* Records drawn from a dataset

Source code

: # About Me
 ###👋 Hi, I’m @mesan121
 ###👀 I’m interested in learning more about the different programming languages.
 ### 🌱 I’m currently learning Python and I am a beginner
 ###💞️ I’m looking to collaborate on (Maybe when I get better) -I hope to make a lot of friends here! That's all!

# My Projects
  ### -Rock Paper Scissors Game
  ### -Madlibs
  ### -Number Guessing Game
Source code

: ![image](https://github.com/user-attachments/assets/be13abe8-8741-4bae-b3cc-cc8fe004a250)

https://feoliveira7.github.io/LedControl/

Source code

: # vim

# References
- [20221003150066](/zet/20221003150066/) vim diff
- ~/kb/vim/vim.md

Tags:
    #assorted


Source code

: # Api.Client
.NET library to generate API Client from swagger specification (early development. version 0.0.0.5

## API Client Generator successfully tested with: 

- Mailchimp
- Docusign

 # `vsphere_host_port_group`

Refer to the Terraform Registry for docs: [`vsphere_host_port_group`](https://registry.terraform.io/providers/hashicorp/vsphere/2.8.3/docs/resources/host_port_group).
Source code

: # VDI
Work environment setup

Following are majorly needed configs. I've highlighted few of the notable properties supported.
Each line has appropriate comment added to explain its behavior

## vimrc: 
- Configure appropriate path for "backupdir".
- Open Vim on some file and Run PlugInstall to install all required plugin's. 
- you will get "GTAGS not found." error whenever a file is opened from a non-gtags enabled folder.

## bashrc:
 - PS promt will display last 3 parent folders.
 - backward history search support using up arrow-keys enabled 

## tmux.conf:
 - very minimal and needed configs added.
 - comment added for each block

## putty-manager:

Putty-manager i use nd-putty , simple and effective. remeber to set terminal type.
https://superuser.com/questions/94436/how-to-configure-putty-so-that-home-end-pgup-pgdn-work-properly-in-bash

* Exercise prompt
The response should be an exact repeat of the data above.

* Written reply
Source code

: # About Me
 ###👋 Hi, I’m @mesan121
 ###👀 I’m interested in learning more about the different programming languages.
 ### 🌱 I’m currently learning Python and I am a beginner
 ###💞️ I’m looking to collaborate on (Maybe when I get better) -I hope to make a lot of friends here! That's all!

# My Projects
  ### -Rock Paper Scissors Game
  ### -Madlibs
  ### -Number Guessing Game
Source code

: ![image](https://github.com/user-attachments/assets/be13abe8-8741-4bae-b3cc-cc8fe004a250)

https://feoliveira7.github.io/LedControl/

Source code

: # vim

# References
- [20221003150066](/zet/20221003150066/) vim diff
- ~/kb/vim/vim.md

Tags:
    #assorted


Source code

: # Api.Client
.NET library to generate API Client from swagger specification (early development. version 0.0.0.5

## API Client Generator successfully tested with: 

- Mailchimp
- Docusign

 # `vsphere_host_port_group`

Refer to the Terraform Registry for docs: [`vsphere_host_port_group`](https://registry.terraform.io/providers/hashicorp/vsphere/2.8.3/docs/resources/host_port_group).
Source code

: # VDI
Work environment setup

Following are majorly needed configs. I've highlighted few of the notable properties supported.
Each line has appropriate comment added to explain its behavior

## vimrc: 
- Configure appropriate path for "backupdir".
- Open Vim on some file and Run PlugInstall to install all required plugin's. 
- you will get "GTAGS not found." error whenever a file is opened from a non-gtags enabled folder.

## bashrc:
 - PS promt will display last 3 parent folders.
 - backward history search support using up arrow-keys enabled 

## tmux.conf:
 - very minimal and needed configs added.
 - comment added for each block

## putty-manager:

Putty-manager i use nd-putty , simple and effective. remeber to set terminal type.
https://superuser.com/questions/94436/how-to-configure-putty-so-that-home-end-pgup-pgdn-work-properly-in-bash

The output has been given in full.